Interest in Trade Schools on the Rise as Gen Z Embraces College Alternatives

Interest in Trade Schools on the Rise as Gen Z Embraces College Alternatives

Interest in Trade Schools on the Rise as Gen Z Embraces College Alternatives

A career in the skilled trades is often the last option on high-school graduates’ minds, as attending a four-year college has long been considered their logical next step toward a rewarding career. But with the cost of college tuition soaring, the value of a bachelor’s degree in question, and sky-high demand for skilled tradespeople leading to more robust salaries and greater job security, more young people are enrolling in trade schools than they have in years.

In fact, 47% of young adults say they would be interested in pursuing a career in the trades, marking a seismic shift in the way skilled labor is viewed in the U.S. This is particularly good news for career fields with severe labor shortages, such as aviation maintenance technicians (AMTs) who keep the world’s planes and helicopters operating safely.

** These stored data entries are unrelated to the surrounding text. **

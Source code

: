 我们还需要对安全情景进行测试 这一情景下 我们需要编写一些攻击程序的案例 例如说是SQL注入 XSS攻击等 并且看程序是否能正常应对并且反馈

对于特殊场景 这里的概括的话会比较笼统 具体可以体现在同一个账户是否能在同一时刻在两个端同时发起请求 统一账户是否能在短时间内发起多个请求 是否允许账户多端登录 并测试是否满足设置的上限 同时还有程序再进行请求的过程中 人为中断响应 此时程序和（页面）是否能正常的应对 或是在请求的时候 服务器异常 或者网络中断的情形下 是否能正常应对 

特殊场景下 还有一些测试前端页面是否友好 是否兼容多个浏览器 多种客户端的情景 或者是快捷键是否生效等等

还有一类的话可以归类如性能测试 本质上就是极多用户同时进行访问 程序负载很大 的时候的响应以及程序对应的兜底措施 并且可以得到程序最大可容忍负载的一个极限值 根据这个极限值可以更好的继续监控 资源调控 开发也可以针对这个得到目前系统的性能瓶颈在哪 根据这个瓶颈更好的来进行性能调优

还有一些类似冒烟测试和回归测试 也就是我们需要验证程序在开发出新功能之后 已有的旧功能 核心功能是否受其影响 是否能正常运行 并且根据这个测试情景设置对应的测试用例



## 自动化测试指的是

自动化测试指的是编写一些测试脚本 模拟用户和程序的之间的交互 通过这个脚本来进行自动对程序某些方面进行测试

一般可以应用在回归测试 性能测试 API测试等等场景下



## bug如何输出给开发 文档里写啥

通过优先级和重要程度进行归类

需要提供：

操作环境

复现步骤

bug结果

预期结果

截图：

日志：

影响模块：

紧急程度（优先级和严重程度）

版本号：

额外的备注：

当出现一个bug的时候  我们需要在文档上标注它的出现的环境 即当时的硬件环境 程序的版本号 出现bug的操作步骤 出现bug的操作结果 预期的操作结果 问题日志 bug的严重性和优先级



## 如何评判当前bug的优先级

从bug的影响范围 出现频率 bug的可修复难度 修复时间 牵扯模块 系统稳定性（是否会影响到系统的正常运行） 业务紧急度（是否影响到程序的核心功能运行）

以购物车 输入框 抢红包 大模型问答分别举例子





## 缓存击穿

“With 90,000 active AMTs approaching retirement age, there is a fast-growing need for new talent in this critically important field, so it is very heartening that young people’s newfound appreciation and respect for skilled labor is helping drive more interest toward this vital career path,” says Suzanne Markle, president and CEO of Pittsburgh Institute of Aeronautics (PIA).

According to Boeing’s 2023-2042 Pilot and Technician Outlook, 125,000 new mechanics and avionics pros will need to join the field over the next 20 years to meet the growing needs of the aviation industry in the United States. If these roles aren’t filled, airlines will be forced to reduce the number of flights they operate, which can affect everything from passenger travel to cargo.

To further assist students as they prepare to take off at graduation and begin their journey as an AMT professional, PIA has developed career shadowing and pathway program partnerships with many top regional and national aviation employers, including American Airlines, Piedmont, SkyWest and Winner Aviation. Related programs can offer students financial tuition assistance, professional mentorship, hiring opportunities and more. These intimate employer relationships also assist the PIA Career Services department in student interview preparation through the mock interview process, giving another edge to those participating students.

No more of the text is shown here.